91Ó°ÊÓ

Analytical geometry, also known as coordinate geometry, is a branch of mathematics that uses algebraic equations to describe geometric objects like points, lines, and planes in a coordinate system. This approach allows for the precise calculation of distances, angles, and other geometrical characteristics through algebraic methods.

In the context of our problem, we deal with a plane in a three-dimensional space, represented by the equation \(4x - 3y + 2z - 7 = 0\). By setting two variables to zero, we can calculate the intercepts of this plane on the coordinate axes. This procedure is a classic example of using analytical geometry to solve for specific points that describe where the plane intersects the x, y, and z-axes.

In a 3D coordinate system, there are three axes: the x-axis, the y-axis, and the z-axis. These axes are perpendicular to one another and intersect at a point known as the origin, denoted as (0, 0, 0). Coordinates in this system are written as ordered triples (x, y, z), where each value corresponds to the position along its respective axis.

When a plane cuts through the axes in a three-dimensional space, the points where it intersects each axis are called intercepts. To find the intercepts of a plane in a 3D coordinate system, like in our problem, you simply isolate for the variable corresponding to the axis you wish to find the intercept on, while setting the other two variables to zero. This approach gives you the specific points where the plane crosses the axes.

The equation of a plane in three-dimensional space can be defined when the normal vector to the plane and a point on the plane are known. The general form of the equation of a plane is \(Ax + By + Cz + D = 0\), where A, B, and C are the components of the normal vector, and D is a constant.

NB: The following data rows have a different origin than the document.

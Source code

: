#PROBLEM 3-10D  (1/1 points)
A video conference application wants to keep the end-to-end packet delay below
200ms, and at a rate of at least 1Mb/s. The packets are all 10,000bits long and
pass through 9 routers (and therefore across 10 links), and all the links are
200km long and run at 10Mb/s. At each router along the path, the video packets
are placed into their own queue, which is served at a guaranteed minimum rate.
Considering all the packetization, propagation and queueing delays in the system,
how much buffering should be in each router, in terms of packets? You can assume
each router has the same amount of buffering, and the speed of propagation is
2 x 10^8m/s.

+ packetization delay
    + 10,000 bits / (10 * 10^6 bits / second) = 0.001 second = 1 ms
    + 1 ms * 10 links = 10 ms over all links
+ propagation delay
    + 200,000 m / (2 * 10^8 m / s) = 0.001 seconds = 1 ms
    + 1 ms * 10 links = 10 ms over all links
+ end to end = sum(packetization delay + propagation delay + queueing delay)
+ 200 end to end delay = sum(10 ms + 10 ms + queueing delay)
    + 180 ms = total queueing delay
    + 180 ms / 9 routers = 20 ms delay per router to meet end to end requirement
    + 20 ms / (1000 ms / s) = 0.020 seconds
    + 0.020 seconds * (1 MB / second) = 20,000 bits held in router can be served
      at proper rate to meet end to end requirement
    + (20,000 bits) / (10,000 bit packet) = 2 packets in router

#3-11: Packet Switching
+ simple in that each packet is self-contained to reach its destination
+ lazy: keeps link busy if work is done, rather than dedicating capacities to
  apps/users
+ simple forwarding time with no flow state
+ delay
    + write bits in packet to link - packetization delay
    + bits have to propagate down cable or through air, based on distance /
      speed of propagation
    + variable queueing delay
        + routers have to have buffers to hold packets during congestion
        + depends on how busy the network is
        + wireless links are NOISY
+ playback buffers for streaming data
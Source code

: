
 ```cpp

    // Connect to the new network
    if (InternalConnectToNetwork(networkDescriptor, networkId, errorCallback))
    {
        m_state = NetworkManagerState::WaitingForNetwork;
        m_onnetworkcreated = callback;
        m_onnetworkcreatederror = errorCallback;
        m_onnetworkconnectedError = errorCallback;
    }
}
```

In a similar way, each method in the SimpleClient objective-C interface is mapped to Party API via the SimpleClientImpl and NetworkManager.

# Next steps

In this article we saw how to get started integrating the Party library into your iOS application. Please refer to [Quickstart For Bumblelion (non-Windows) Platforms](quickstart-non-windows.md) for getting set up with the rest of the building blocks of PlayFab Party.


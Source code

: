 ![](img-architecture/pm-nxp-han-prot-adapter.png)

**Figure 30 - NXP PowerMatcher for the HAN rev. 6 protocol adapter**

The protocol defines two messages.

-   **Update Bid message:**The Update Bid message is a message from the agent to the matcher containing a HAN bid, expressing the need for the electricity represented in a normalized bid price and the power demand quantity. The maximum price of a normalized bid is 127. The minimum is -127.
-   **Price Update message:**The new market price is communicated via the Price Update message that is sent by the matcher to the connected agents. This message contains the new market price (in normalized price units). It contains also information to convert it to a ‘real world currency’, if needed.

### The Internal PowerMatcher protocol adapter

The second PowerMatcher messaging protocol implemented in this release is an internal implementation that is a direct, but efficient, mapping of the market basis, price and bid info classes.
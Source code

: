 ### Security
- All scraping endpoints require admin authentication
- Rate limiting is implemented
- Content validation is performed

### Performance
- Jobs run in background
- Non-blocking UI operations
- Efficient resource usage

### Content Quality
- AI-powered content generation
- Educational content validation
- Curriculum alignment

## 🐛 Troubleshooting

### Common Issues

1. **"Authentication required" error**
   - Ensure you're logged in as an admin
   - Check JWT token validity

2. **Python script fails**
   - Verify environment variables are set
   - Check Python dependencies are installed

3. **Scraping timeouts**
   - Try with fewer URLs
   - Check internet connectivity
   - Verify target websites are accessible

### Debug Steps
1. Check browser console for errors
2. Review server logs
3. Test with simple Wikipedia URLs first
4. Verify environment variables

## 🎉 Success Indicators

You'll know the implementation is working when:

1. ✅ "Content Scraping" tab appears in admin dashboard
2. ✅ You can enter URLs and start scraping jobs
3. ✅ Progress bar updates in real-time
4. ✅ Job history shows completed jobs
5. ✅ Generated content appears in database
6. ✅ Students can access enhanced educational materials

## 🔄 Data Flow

Intercepts are the points where the plane meets the x, y, and z-axes. To compute these, you set two coordinates to zero and solve the equation for the remaining one. For the x-intercept, set y and z to zero; for the y-intercept, set x and z to zero; and for the z-intercept, set x and y to zero. The resulting x, y, and z values are the respective intercepts. In our example, the equation \(4x - 3y + 2z - 7 = 0\) gives us the intercepts \(\frac{7}{4}\), \(-\frac{7}{3}\), and \(\frac{7}{2}\) when we follow this method.